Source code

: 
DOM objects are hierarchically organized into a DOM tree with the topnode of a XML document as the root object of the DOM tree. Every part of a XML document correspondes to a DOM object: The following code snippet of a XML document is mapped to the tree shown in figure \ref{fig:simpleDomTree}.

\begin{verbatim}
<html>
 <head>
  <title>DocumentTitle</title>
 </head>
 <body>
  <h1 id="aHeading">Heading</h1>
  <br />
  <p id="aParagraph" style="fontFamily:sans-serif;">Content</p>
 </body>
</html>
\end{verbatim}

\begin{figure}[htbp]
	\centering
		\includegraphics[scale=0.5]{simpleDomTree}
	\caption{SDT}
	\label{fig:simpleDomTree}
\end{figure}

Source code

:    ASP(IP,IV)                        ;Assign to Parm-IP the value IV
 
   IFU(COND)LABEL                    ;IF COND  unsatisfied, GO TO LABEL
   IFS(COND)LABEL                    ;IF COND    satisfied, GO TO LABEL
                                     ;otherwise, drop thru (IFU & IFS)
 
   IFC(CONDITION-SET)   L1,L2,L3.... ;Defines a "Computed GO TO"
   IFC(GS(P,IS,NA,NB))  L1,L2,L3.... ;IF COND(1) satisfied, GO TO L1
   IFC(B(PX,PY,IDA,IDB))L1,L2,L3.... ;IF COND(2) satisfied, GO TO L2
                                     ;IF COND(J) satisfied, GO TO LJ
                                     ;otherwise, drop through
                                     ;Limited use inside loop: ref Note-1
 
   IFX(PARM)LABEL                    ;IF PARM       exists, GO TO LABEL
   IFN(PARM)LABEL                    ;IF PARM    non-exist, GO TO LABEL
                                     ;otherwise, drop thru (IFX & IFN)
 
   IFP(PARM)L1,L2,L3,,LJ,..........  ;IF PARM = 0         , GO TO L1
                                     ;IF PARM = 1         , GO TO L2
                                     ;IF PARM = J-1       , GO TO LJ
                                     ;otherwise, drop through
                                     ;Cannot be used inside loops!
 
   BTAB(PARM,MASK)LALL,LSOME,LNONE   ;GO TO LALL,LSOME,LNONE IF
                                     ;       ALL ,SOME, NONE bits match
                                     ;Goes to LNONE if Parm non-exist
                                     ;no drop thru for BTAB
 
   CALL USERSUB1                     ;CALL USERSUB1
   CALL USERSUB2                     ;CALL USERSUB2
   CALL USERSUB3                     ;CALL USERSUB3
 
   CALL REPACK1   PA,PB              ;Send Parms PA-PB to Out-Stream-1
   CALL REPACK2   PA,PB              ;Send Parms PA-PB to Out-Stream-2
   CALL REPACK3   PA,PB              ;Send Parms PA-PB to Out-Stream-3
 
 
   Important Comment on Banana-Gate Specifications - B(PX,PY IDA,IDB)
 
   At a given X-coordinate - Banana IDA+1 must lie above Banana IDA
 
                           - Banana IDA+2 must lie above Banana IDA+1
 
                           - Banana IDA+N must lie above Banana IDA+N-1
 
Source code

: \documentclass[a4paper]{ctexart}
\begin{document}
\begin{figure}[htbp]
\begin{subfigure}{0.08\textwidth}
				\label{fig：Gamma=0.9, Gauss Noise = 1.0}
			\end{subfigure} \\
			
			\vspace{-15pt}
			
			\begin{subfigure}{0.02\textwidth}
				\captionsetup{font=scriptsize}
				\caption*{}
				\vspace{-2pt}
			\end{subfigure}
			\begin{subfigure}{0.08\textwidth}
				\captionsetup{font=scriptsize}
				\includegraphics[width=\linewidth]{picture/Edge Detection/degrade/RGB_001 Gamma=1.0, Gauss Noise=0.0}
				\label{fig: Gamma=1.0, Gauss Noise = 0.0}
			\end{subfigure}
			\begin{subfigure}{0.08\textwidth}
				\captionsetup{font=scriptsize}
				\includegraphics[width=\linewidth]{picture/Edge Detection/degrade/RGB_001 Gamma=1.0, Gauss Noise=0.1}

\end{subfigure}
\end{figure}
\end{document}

━━━━━━━━━━━━━━━━━━━━

§ **Task instructions**
Transcribe the entries above exactly.

§ **Answer to the exercise**
Source code

: 
DOM objects are hierarchically organized into a DOM tree with the topnode of a XML document as the root object of the DOM tree. Every part of a XML document correspondes to a DOM object: The following code snippet of a XML document is mapped to the tree shown in figure \ref{fig:simpleDomTree}.

\begin{verbatim}
<html>
 <head>
  <title>DocumentTitle</title>
 </head>
 <body>
  <h1 id="aHeading">Heading</h1>
  <br />
  <p id="aParagraph" style="fontFamily:sans-serif;">Content</p>
 </body>
</html>
\end{verbatim}

\begin{figure}[htbp]
	\centering
		\includegraphics[scale=0.5]{simpleDomTree}
	\caption{SDT}
	\label{fig:simpleDomTree}
\end{figure}

Source code

:    ASP(IP,IV)                        ;Assign to Parm-IP the value IV
 
   IFU(COND)LABEL                    ;IF COND  unsatisfied, GO TO LABEL
   IFS(COND)LABEL                    ;IF COND    satisfied, GO TO LABEL
                                     ;otherwise, drop thru (IFU & IFS)
 
   IFC(CONDITION-SET)   L1,L2,L3.... ;Defines a "Computed GO TO"
   IFC(GS(P,IS,NA,NB))  L1,L2,L3.... ;IF COND(1) satisfied, GO TO L1
   IFC(B(PX,PY,IDA,IDB))L1,L2,L3.... ;IF COND(2) satisfied, GO TO L2
                                     ;IF COND(J) satisfied, GO TO LJ
                                     ;otherwise, drop through
                                     ;Limited use inside loop: ref Note-1
 
   IFX(PARM)LABEL                    ;IF PARM       exists, GO TO LABEL
   IFN(PARM)LABEL                    ;IF PARM    non-exist, GO TO LABEL
                                     ;otherwise, drop thru (IFX & IFN)
 
   IFP(PARM)L1,L2,L3,,LJ,..........  ;IF PARM = 0         , GO TO L1
                                     ;IF PARM = 1         , GO TO L2
                                     ;IF PARM = J-1       , GO TO LJ
                                     ;otherwise, drop through
                                     ;Cannot be used inside loops!
 
   BTAB(PARM,MASK)LALL,LSOME,LNONE   ;GO TO LALL,LSOME,LNONE IF
                                     ;       ALL ,SOME, NONE bits match
                                     ;Goes to LNONE if Parm non-exist
                                     ;no drop thru for BTAB
 
   CALL USERSUB1                     ;CALL USERSUB1
   CALL USERSUB2                     ;CALL USERSUB2
   CALL USERSUB3                     ;CALL USERSUB3
 
   CALL REPACK1   PA,PB              ;Send Parms PA-PB to Out-Stream-1
   CALL REPACK2   PA,PB              ;Send Parms PA-PB to Out-Stream-2
   CALL REPACK3   PA,PB              ;Send Parms PA-PB to Out-Stream-3
 
 
   Important Comment on Banana-Gate Specifications - B(PX,PY IDA,IDB)
 
   At a given X-coordinate - Banana IDA+1 must lie above Banana IDA
 
                           - Banana IDA+2 must lie above Banana IDA+1
 
                           - Banana IDA+N must lie above Banana IDA+N-1
 
Source code

: \documentclass[a4paper]{ctexart}
\begin{document}
\begin{figure}[htbp]
\begin{subfigure}{0.08\textwidth}
				\label{fig：Gamma=0.9, Gauss Noise = 1.0}
			\end{subfigure} \\
			
			\vspace{-15pt}
			
			\begin{subfigure}{0.02\textwidth}
				\captionsetup{font=scriptsize}
				\caption*{}
				\vspace{-2pt}
			\end{subfigure}
			\begin{subfigure}{0.08\textwidth}
				\captionsetup{font=scriptsize}
				\includegraphics[width=\linewidth]{picture/Edge Detection/degrade/RGB_001 Gamma=1.0, Gauss Noise=0.0}
				\label{fig: Gamma=1.0, Gauss Noise = 0.0}
			\end{subfigure}
			\begin{subfigure}{0.08\textwidth}
				\captionsetup{font=scriptsize}
				\includegraphics[width=\linewidth]{picture/Edge Detection/degrade/RGB_001 Gamma=1.0, Gauss Noise=0.1}

\end{subfigure}
\end{figure}
\end{document}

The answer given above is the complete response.